- 分散、平方和、総当たり variance, total sum of squares, pair-wise
- 分散は全要素のペアワイズな違いの足し合わせの指標 variance is an index of sum of pairwise difference of all elements
n <- 100
x <- rnorm(n)
m1 <- matrix(0,n,n)
for(i in 1:n){
for(j in 1:n){
m1[i,j] <- x[i]-x[j]
}
}
m2 <- outer(x,x,"-")
m1 == m2
prod(m1==m2)
range(m1-m2)
sum(abs(m1-m2))
sum((m1-m2)^2)
m3 <- as.matrix(dist(x))
range(m1)
range(m3)
range(abs(m1)-m3)
image(m3)
M <- matrix(1:9,3,3)
t(M)
M + t(M)
M2 <- M + t(M)
M2 - t(M2)
range(m3-t(m3))
sum(m3^2)
sum(m3^2)/2
sum(m3^2)/2/n
sum((x-mean(x))^2)
sum((x-mean(x))^2)/n
var(x)
var(x)*(n-1)/n
sum((x-mean(x))^2)/n
- 全体・群内・群間 all/intra-group/inter-group
d <- 2
n1 <- 30
x1 <- rnorm(n1,1)
n2 <- 20
x2 <- rnorm(n2,5)
X <- c(x1,x2)
m1 <- outer(x1,x1,"-")
m2 <- outer(x2,x2,"-")
M <- outer(X,X,"-")
m12 <- outer(x1,x2,"-")
m21 <- outer(x2,x1,"-")
dim(m1)
dim(m2)
dim(M)
dim(m12)
dim(m21)
length(m1)
length(m2)
length(M)
length(m12)
length(m21)
length(m1)+length(m2)+length(m12)+length(m21)
length(M)
sum(m1^2)+sum(m2^2)+sum(m12^2)+sum(m21^2)
sum(M^2)
sum(m1^2)+sum(m2^2)
sum(m12^2)+sum(m21^2)
sum(M^2)-(sum(m1^2)+sum(m2^2))
- 群内・群間のばらつきの指標と群の違い indices of inter/intra variations and "difference of groups"
par(mfcol=c(1,2))
plot(c(m1,m2,m12),col=c(rep(1,length(m1)),rep(2,length(m2)),rep(3,length(m12))))
abline(h=0)
plot(c(m1^2,m2^2,m12^2),col=c(rep(1,length(m1)),rep(2,length(m2)),rep(3,length(m12))))
abline(h=0)
par(mfcol=c(1,1))
n1 <- 30
x1 <- rnorm(n1,1)
n2 <- 20
x2 <- rnorm(n2,1)
m1 <- outer(x1,x1,"-")
m2 <- outer(x2,x2,"-")
m12 <- outer(x1,x2,"-")
par(mfcol=c(1,2))
plot(c(m1,m2,m12),col=c(rep(1,length(m1)),rep(2,length(m2)),rep(3,length(m12))))
abline(h=0)
plot(c(m1^2,m2^2,m12^2),col=c(rep(1,length(m1)),rep(2,length(m2)),rep(3,length(m12))))
abline(h=0)
par(mfcol=c(1,1))
- 群内のサンプルの値のばらつきと群間のサンプルの値のばらつきとに分けて考えると群の違いが見えてくるらしい separation of variations into intra-components and inter-components seems to tell something on the difference between (among) groups.
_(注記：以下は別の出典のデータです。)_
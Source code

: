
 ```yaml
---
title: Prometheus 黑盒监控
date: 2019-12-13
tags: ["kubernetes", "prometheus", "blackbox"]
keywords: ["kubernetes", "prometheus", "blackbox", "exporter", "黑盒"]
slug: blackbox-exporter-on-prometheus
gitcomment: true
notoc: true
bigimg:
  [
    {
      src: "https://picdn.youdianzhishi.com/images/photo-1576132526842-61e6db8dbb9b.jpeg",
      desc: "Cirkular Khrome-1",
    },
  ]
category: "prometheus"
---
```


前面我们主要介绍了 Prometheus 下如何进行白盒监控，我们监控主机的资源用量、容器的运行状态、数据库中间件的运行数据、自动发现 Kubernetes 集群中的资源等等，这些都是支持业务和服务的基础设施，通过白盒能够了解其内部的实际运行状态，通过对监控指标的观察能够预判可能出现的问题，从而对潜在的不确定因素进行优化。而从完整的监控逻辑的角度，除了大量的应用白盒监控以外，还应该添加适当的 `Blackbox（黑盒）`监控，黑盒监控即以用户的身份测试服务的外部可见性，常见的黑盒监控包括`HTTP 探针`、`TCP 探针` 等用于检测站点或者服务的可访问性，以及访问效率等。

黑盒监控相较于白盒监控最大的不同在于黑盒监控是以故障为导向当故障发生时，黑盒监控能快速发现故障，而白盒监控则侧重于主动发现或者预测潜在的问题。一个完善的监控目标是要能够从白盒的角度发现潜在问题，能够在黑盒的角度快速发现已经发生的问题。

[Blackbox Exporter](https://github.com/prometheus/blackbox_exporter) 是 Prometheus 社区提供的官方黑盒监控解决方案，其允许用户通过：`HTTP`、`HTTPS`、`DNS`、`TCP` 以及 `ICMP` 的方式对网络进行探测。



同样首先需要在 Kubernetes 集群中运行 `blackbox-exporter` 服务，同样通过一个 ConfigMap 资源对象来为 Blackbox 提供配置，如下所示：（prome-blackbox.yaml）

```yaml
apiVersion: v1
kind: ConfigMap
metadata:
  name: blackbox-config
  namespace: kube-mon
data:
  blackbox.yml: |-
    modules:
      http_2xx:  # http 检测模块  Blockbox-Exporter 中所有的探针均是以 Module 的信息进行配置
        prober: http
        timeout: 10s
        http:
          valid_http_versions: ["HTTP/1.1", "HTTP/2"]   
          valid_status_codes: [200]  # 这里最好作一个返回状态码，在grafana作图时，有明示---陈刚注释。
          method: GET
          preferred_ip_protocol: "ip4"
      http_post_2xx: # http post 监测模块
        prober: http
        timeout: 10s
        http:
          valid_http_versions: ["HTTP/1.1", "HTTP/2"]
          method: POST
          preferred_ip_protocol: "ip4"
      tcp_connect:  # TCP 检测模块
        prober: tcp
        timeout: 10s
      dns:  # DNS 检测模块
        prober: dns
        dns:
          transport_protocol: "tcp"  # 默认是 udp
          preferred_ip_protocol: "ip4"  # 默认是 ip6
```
- 検定としてうまくいくためには、帰無仮説を仮定したときの珍しさをp値で表せるように、統計量とそれのp値化するための分布とが必要 When we use this idea as a statistical test, we need a statistics measuring rarity under the null hypothesis and a distribution which converts the statistics into p-value.
- それがF統計量とF分布(Wiki)
n1 <- 30
x1 <- rnorm(n1,1)
n2 <- 20
x2 <- rnorm(n2,2)
X <- c(x1,x2)
m1 <- outer(x1,x1,"-")
m2 <- outer(x2,x2,"-")
M <- outer(X,X,"-")
m12 <- outer(x1,x2,"-")
m21 <- outer(x2,x1,"-")
X <- c(x1,x2)
Z <- factor(c(rep("A",n1),rep("B",n2)))
anova(lm(X~Z))
> anova(lm(X~Z))
Analysis of Variance Table
Response: X
Df Sum Sq Mean Sq F value Pr(>F)
Z 1 11.800 11.7999 13.654 0.0005631 ***
Residuals 48 41.482 0.8642
---
Signif. codes: 0 ‘***’ 0.001 ‘**’ 0.01 ‘*’ 0.05 ‘.’ 0.1 ‘ ’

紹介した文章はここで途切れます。